I never really thought about the fact that you'll rarely want to move only one pixel or one sprite. I do have a bit of experience with standard LCD's, but I'm not ready to dive into their memory in asm just yet, so for now I'll just use the b_call
How does one go about writing a routine like your iFastcopy? Is it as straightforward as it sounds? Just find the ports connected to the lcd's pins and set them as needed?
mind you, straightforward is not a synonym for easy

Actually, once you know how to work with ports $06 and $07 ($06 being the LCD command port that does all the magic, and $07 simply being the data input/output for the currently pointed to byte of LCD RAM), it isn't really that complex. Making it fast and reliable is a bit harder, but even still, it's not nearly as hard as interrupts, I assure you

I believe you mean Port 10h and Port 11h. Port 06h and 07h deal with mapping Flash pages into memory banks.

Ah yes silly me. I can't believe I just made that mistake :<

Thanks souvik and ashbad! are the ports 8 bits each? (I'm guessing yes)

basically, what you're telling me is I just have to

1)move first bit of graph buffer to the 10h port
2)toggle the lcd's clock with the 11h port (and whatever other lcd pins you might have to toggle)
3)if end of graph buffer not reached
4)goto 1
5)????
6)profit

Basically more like this:

1. Set the correct row for starting sending data into $10
2. loop for 12 bytes:
2a. Send the data at the current correlated graph buffer location into $11
3. Increment (or decrement, depending on the movement mode set into $10) the row by one
4. Repeat 2-4 64 times
5. gain interest on your profit

Depending on the device you're running on, you also need to check a certain port's status before sending the next chunk, otherwise you'll get tearing and corruption on the displays that have the glitchy driver.
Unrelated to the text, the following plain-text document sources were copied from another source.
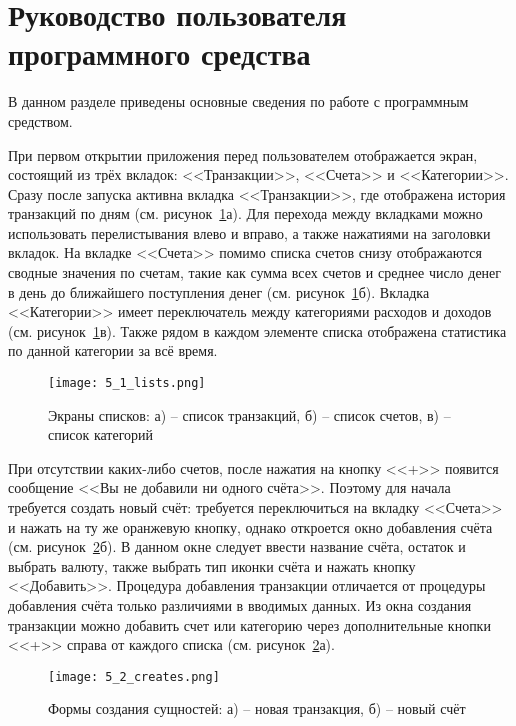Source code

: \section{Руководство пользователя программного средства}
\label{sec:manual}

В данном разделе приведены основные сведения по работе с программным средством.

При первом открытии приложения перед пользователем отображается экран, состоящий из трёх вкладок: <<Транзакции>>, <<Счета>> и <<Категории>>.
Сразу после запуска активна вкладка <<Транзакции>>, где отображена история транзакций по дням (см. рисунок~\ref{fig:manual:lists}а).
Для перехода между вкладками можно использовать перелистывания влево и вправо, а также нажатиями на заголовки вкладок.
На вкладке <<Счета>> помимо списка счетов снизу отображаются сводные значения по счетам, такие как сумма всех счетов и среднее число денег в день до ближайшего поступления денег (см. рисунок~\ref{fig:manual:lists}б).
Вкладка <<Категории>> имеет переключатель между категориями расходов и доходов (см. рисунок~\ref{fig:manual:lists}в).
Также рядом в каждом элементе списка отображена статистика по данной категории за всё время.

\begin{figure}[H]
    \centering
    \texttt{[image: 5\_1\_lists.png]}
    \caption{Экраны списков: а) -- список транзакций, б) -- список счетов, в) -- список категорий}
    \label{fig:manual:lists}
\end{figure}

При отсутствии каких-либо счетов, после нажатия на кнопку <<+>> появится сообщение <<Вы не добавили ни одного счёта>>.
Поэтому для начала требуется создать новый счёт: требуется переключиться на вкладку <<Счета>> и нажать на ту же оранжевую кнопку, однако откроется окно добавления счёта (см. рисунок~\ref{fig:manual:creates}б).
В данном окне следует ввести название счёта, остаток и выбрать валюту, также выбрать тип иконки счёта и нажать кнопку <<Добавить>>.
Процедура добавления транзакции отличается от процедуры добавления счёта только различиями в вводимых данных.
Из окна создания транзакции можно добавить счет или категорию через дополнительные кнопки <<+>> справа от каждого списка (см. рисунок~\ref{fig:manual:creates}а).

\begin{figure}[H]
    \centering
    \texttt{[image: 5\_2\_creates.png]}
    \caption{Формы создания сущностей: а) -- новая транзакция, б) -- новый счёт}
    \label{fig:manual:creates}
\end{figure}

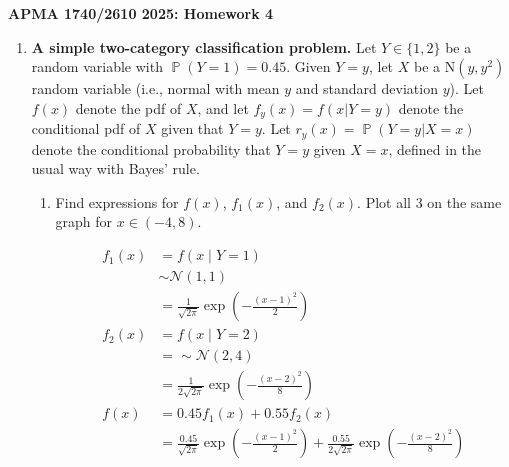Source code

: \documentclass[11pt]{report}
\DeclareMathOperator{\Prob}{\mathbb{P}}
\begin{document}
\begin{center}
	{\bf\large APMA 1740/2610 2025: Homework 4}
\end{center}
\medskip


\begin{enumerate}[1.]


	\item {\bf A simple two-category classification problem.}
	      Let $Y\in\{1,2\}$ be a random variable with $\Prob(Y=1)=0.45$. Given $Y=y$, let $X$ be a N$(y,y^2)$ random variable (i.e., normal with mean $y$ and standard deviation $y$). Let $f(x)$ denote the pdf of $X$, and let $f_y(x)=f(x|Y=y)$ denote the conditional pdf of $X$ given that $Y=y$. Let $r_y(x)=\Prob(Y=y|X=x)$ denote the conditional probability that $Y=y$ given $X=x$, defined in the usual way with Bayes' rule.
	      \begin{enumerate}
		      \item Find expressions for $f(x)$, $f_1(x)$, and $f_2(x)$. Plot all 3 on the same graph for $x\in(-4,8)$.

		            \color{blue}
		            \begin{align*}
			            f_1(x) & = f(x \; | \; Y = 1)                                                                                                               \\
			                   & \sim \mathcal N(1, 1)                                                                                                              \\
			                   & = \frac{1}{\sqrt{2\pi}} \exp\left(-\frac{(x - 1)^2}{2}\right)                                                                      \\
			            f_2(x) & = f(x \; | \; Y = 2)                                                                                                               \\
			                   & = \sim \mathcal N(2, 4)                                                                                                            \\
			                   & = \frac{1}{2\sqrt{2\pi}} \exp\left(-\frac{(x - 2)^2}{8}\right)                                                                     \\
			            f(x)   & = 0.45 f_1(x) + 0.55 f_2(x)                                                                                                        \\
			                   & = \frac{0.45}{\sqrt{2\pi}} \exp\left(-\frac{(x - 1)^2}{2}\right) + \frac{0.55}{2\sqrt{2\pi}} \exp\left(-\frac{(x - 2)^2}{8}\right)
		            \end{align*}


\end{enumerate}
\end{enumerate}
\end{document}
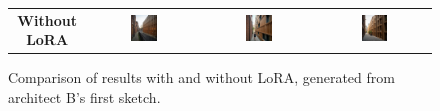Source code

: \begin{figure}[H]
{\begin{tabular}{c c c c}
    \textbf{Without LoRA} &
    \includegraphics[width=0.25\textwidth]{Images/Results/Architect-B_unstructured-phase/generated_images/1/Zonder_lora_00001_.png} &
    \includegraphics[width=0.25\textwidth]{Images/Results/Architect-B_unstructured-phase/generated_images/1/Zonder_lora_00002_.png} & \includegraphics[width=0.25\textwidth]{Images/Results/Architect-B_unstructured-phase/generated_images/1/Zonder_lora_00003_.png} \\
  \end{tabular}
  }
  \caption{Comparison of results with and without LoRA, generated from architect B's first sketch.}
  \label{fig:lora-comparison-2wide}
\end{figure}

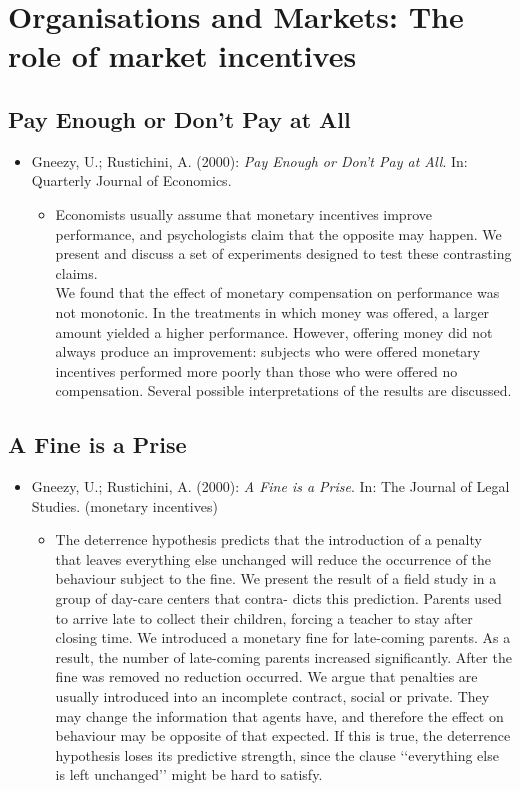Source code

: 
\chapter{Organisations and Markets: The role of market incentives}


\section{Pay Enough or Don't Pay at All}
\begin{itemize}
	\item Gneezy, U.; Rustichini, A. (2000): \textit{Pay Enough or Don't Pay at All}. In: Quarterly Journal of Economics.
		\begin{itemize}
			\item Economists usually assume that monetary incentives improve performance, and psychologists claim that the opposite may happen. We present and discuss a set of experiments designed to test these contrasting claims. \\
				We found that the effect of monetary compensation on performance was not monotonic. In the treatments in which money was offered, a larger amount yielded a higher performance. However, offering money did not always produce an improvement: subjects who were offered monetary incentives performed more poorly than those who were offered no compensation. Several possible interpretations of the results are discussed.
		\end{itemize}
\end{itemize}

\section{A Fine is a Prise}
\begin{itemize}
	\item Gneezy, U.; Rustichini, A. (2000): \textit{A Fine is a Prise}. In: The Journal of Legal Studies. (monetary incentives)
		\begin{itemize}
			\item The deterrence hypothesis predicts that the introduction of a penalty that leaves everything else unchanged will reduce the occurrence of the behaviour subject to the fine. We present the result of a field study in a group of day-care centers that contra- dicts this prediction. Parents used to arrive late to collect their children, forcing a teacher to stay after closing time. We introduced a monetary fine for late-coming parents. As a result, the number of late-coming parents increased significantly. After the fine was removed no reduction occurred. We argue that penalties are usually introduced into an incomplete contract, social or private. They may change the information that agents have, and therefore the effect on behaviour may be opposite of that expected. If this is true, the deterrence hypothesis loses its predictive strength, since the clause ‘‘everything else is left unchanged’’ might be hard to satisfy.
		\end{itemize}
\end{itemize}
The process seems pretty cut and dry, so how exactly do you make it FASTER? Just find instructions that are more compact and have shorter opcodes?

EDIT: I'm rephrasing about 90% of this post into one (kinda-simple) question.
how does the LCD command port work?
or, more simply, what does each bit in $10 do?

lol now I'm editing it a second time.
Kerm: what port do I have to check and why? what hardware do I have to check it on?

I suggest taking a look at the SDK documentation, specifically the "TI-83 Plus Developer Guide". Under "TI-83 Plus Specific Information" is a section Drivers > Display > Writing Directly to the Display Driver which has plenty of good information.